Vauquelin, Nicolas-Louis 1763 - 1829

Nationality:
French

Nicolas-Louis Vauquelin was born on 16 May 1763 in Saint-André-d’Hébertot, Normandy. His father was a steward on an estate in Normandy. At the age of 14, Vauquelin went to Rouen and became assistant to a pharmacist who also lectured in physics and chemistry. He then moved to Paris, where he met Antoine François de Fourcroy, who was rapidly establishing a reputation as a professor of chemistry. Fourcroy made Vauquelin his laboratory assistant in 1783 and together the two men acheived great research success, particularly in the field of organic chemistry, a subject which was still in its infancy.

Vauquelin began publishing on his own authority in 1790 and was associated with a total of 376 scientific papers throughout his career. In 1797 he discovered the element chromium, detecting it in a lead ore from Siberia. The following year, 1798, he discovered beryllim. Vauquelin's other chemical discoveries included quinic acid, asparagine, which was the first amino acid to be isolated and camphoric acid.

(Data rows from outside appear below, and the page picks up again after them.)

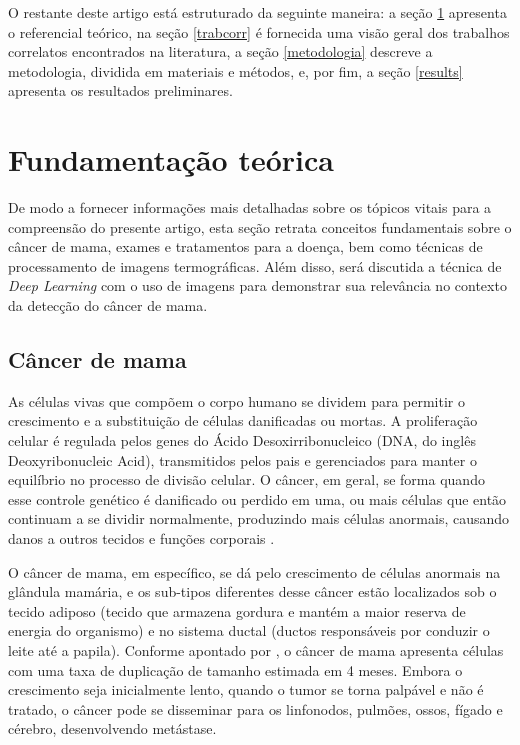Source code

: O restante deste artigo está estruturado da seguinte maneira: a seção \ref{fundteorica} apresenta o referencial teórico, na seção \ref{trabcorr} é fornecida uma visão geral dos trabalhos correlatos encontrados na literatura, a seção \ref{metodologia} descreve a metodologia, dividida em materiais e métodos, e, por fim, a seção \ref{results} apresenta os resultados preliminares. 




\section{\esp Fundamentação teórica}  \label{fundteorica}

De modo a fornecer informações mais detalhadas sobre os tópicos vitais para a compreensão do presente artigo, esta seção retrata conceitos fundamentais sobre o câncer de mama, exames e tratamentos para a doença, bem como técnicas de processamento de imagens termográficas. Além disso, será discutida a técnica de \textit{Deep Learning} com o uso de imagens para demonstrar sua relevância no contexto da detecção do câncer de mama.


\subsection{\esp Câncer de mama} \label{cancerdemama}
As células vivas que compõem o corpo humano se dividem para permitir o crescimento e a substituição de células danificadas ou mortas. A proliferação celular é regulada pelos genes do Ácido Desoxirribonucleico (DNA, do inglês Deoxyribonucleic Acid), transmitidos pelos pais e gerenciados para manter o equilíbrio no processo de divisão celular. O câncer, em geral, se forma quando esse controle genético é danificado ou perdido em uma, ou mais células que então continuam a se dividir normalmente, produzindo mais células anormais, causando danos a outros tecidos e funções corporais \cite{basicOncology}.

O câncer de mama, em específico, se dá pelo crescimento de células anormais na glândula mamária, e os sub-tipos diferentes desse câncer estão localizados sob o tecido adiposo (tecido que armazena gordura e mantém a maior reserva de energia do organismo) e no sistema ductal (ductos responsáveis por conduzir o leite até a papila). Conforme apontado por , o câncer de mama apresenta células com uma taxa de duplicação de tamanho estimada em 4 meses. Embora o crescimento seja inicialmente lento, quando o tumor se torna palpável e não é tratado, o câncer pode se disseminar para os linfonodos, pulmões, ossos, fígado e cérebro, desenvolvendo metástase.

In 1801 Vauquelin became professor of chemistry at the Collège de France, but in 1804 he moved to the Muséum d’Histoire Naturelle as professor of applied chemistry, a post he retained for the rest of his life. In 1809 he succeeded Fourcroy as chemistry professor at the Paris Faculty of Medicine. He was also assayer to the Mint, and until his death on 14 November 1829 he maintained a great output of papers on mineral analysis and the chemistry of vegetable and animal substances. Vauquelin is also remembered as the sponsor of Louis-Jacques Thenard, another peasant’s son who became a famous chemist.